Ik schudt mijn hoofd.

‘Je hebt altijd gezegd dat hij een hekel heeft aan besluiteloze types. Zorg er dan voor dat je je eigen plan trekt.’

Ik probeer te graven in mijn herinnering of ik haar dit advies drie jaar geleden ook gegeven zou hebben. Ja, ik denk het wel. Ik recht mijn rug en kijk haar doordringend aan.

‘Sterker nog, ik denk dat je duidelijk moet maken dat het zo niet langer gaat en dat hij in dat weekend dat je weg bent moet nadenken over wat hij werkelijk wil. Sterker, jij  moet ook nadenken over wat je wil.’

Ze schrikt zichtbaar en vouwt haar armen defensief voor haar borst.

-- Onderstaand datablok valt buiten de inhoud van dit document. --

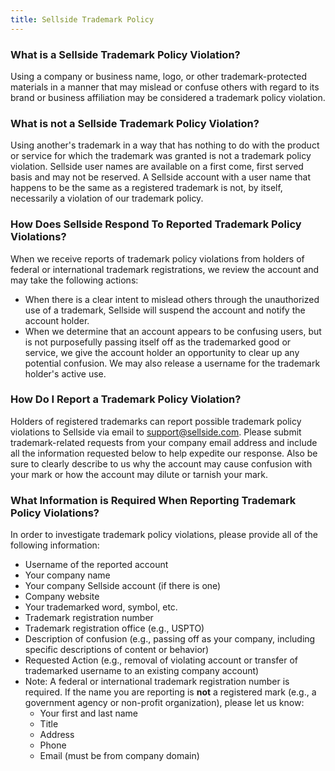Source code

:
 ```yaml
---
title: Sellside Trademark Policy
---
```

### What is a Sellside Trademark Policy Violation?

Using a company or business name, logo, or other trademark-protected materials in a manner that may mislead or confuse others with regard to its brand or business affiliation may be considered a trademark policy violation.

### What is not a Sellside Trademark Policy Violation?

Using another's trademark in a way that has nothing to do with the product or service for which the trademark was granted is not a trademark policy violation. Sellside user names are available on a first come, first served basis and may not be reserved. A Sellside account with a user name that happens to be the same as a registered trademark is not, by itself, necessarily a violation of our trademark policy.

### How Does Sellside Respond To Reported Trademark Policy Violations?

When we receive reports of trademark policy violations from holders of federal or international trademark registrations, we review the account and may take the following actions:

* When there is a clear intent to mislead others through the unauthorized use of a trademark, Sellside will suspend the account and notify the account holder.
* When we determine that an account appears to be confusing users, but is not purposefully passing itself off as the trademarked good or service, we give the account holder an opportunity to clear up any potential confusion. We may also release a username for the trademark holder's active use.

### How Do I Report a Trademark Policy Violation?

Holders of registered trademarks can report possible trademark policy violations to Sellside via email to <a href="mailto:support@sellside.com" data-proofer-ignore>support&#64;sellside.com</a>. Please submit trademark-related requests from your company email address and include all the information requested below to help expedite our response. Also be sure to clearly describe to us why the account may cause confusion with your mark or how the account may dilute or tarnish your mark.

### What Information is Required When Reporting Trademark Policy Violations?

In order to investigate trademark policy violations, please provide all of the following information:

* Username of the reported account
* Your company name
* Your company Sellside account (if there is one)
* Company website
* Your trademarked word, symbol, etc.
* Trademark registration number
* Trademark registration office (e.g., USPTO)
* Description of confusion (e.g., passing off as your company, including specific descriptions of content or behavior)
* Requested Action (e.g., removal of violating account or transfer of trademarked username to an existing company account)
* Note: A federal or international trademark registration number is required. If the name you are reporting is **not** a registered mark (e.g., a government agency or non-profit organization), please let us know:
    * Your first and last name
    * Title
    * Address
    * Phone
    * Email (must be from company domain)
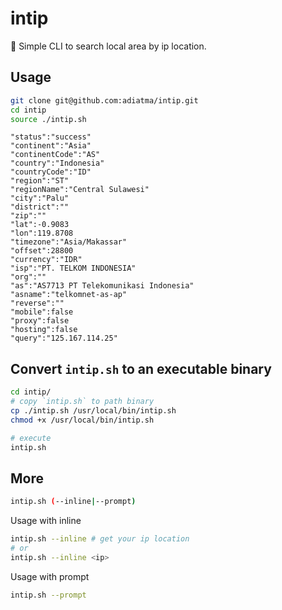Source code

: # intip

👀 Simple CLI to search local area by ip location.

## Usage

```bash
git clone git@github.com:adiatma/intip.git
cd intip
source ./intip.sh
```

```
"status":"success"
"continent":"Asia"
"continentCode":"AS"
"country":"Indonesia"
"countryCode":"ID"
"region":"ST"
"regionName":"Central Sulawesi"
"city":"Palu"
"district":""
"zip":""
"lat":-0.9083
"lon":119.8708
"timezone":"Asia/Makassar"
"offset":28800
"currency":"IDR"
"isp":"PT. TELKOM INDONESIA"
"org":""
"as":"AS7713 PT Telekomunikasi Indonesia"
"asname":"telkomnet-as-ap"
"reverse":""
"mobile":false
"proxy":false
"hosting":false
"query":"125.167.114.25"
```

## Convert `intip.sh` to an executable binary

```bash
cd intip/
# copy `intip.sh` to path binary
cp ./intip.sh /usr/local/bin/intip.sh
chmod +x /usr/local/bin/intip.sh

# execute
intip.sh
```

## More

```bash
intip.sh (--inline|--prompt)
```

Usage with inline

```bash
intip.sh --inline # get your ip location
# or
intip.sh --inline <ip>
```

Usage with prompt

```bash
intip.sh --prompt
```

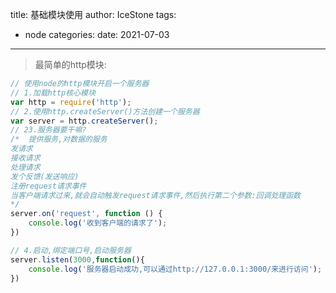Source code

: title: 基础模块使用
author: IceStone 
tags: 
  - node
categories: 
date: 2021-07-03
---
> 最简单的http模块:  

```javascript
// 使用node的http模块开启一个服务器
// 1.加载http核心模块
var http = require('http');
// 2.使用http.createServer()方法创建一个服务器
var server = http.createServer();
// 23.服务器要干嘛?
/*  提供服务,对数据的服务
发请求
接收请求
处理请求
发个反馈(发送响应)
注册request请求事件
当客户端请求过来,就会自动触发request请求事件,然后执行第二个参数:回调处理函数
*/
server.on('request', function () {
    console.log('收到客户端的请求了');
})

// 4.启动,绑定端口号,启动服务器
server.listen(3000,function(){
    console.log('服务器启动成功,可以通过http://127.0.0.1:3000/来进行访问');
})
```

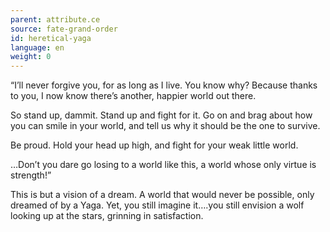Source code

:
 ```yaml
---
parent: attribute.ce
source: fate-grand-order
id: heretical-yaga
language: en
weight: 0
---
```


“I’ll never forgive you, for as long as I live. You know why?
Because thanks to you, I now know there’s another, happier world out there.

So stand up, dammit. Stand up and fight for it.
Go on and brag about how you can smile in your world, and tell us why it should be the one to survive.

Be proud. Hold your head up high, and fight for your weak little world.

…Don’t you dare go losing to a world like this, a world whose only virtue is strength!”

This is but a vision of a dream.
A world that would never be possible, only dreamed of by a Yaga.
Yet, you still imagine it….you still envision a wolf looking up at the stars, grinning in satisfaction.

Even vrees ik dat ik te ver ben gegaan maar dan zucht ze diep en lang alsof de zucht in haar tenen is ontstaan en moeite moet doen om naar boven te komen.

‘Weet je waar je heen moet gaan?’

Ik zorg er voor dat mijn ogen groot zijn en kijk haar uitdagend aan.

‘Naar Maastricht.’

Ze fronst haar wenkbrauwen, ik weet wat ze denkt. Te ver, te ingewikkeld en te moeilijk en ik moet een geïrriteerde zucht onderdrukken.

‘Je gaat met de trein, eerste klas, lekker luxe reizen met een fijn boek, ik weet daar een super leuk hotelletje en een prima restaurant waar je echt leuk ook in je eentje kan eten.’

Ik leg mijn handen uitnodigend in het midden op tafel.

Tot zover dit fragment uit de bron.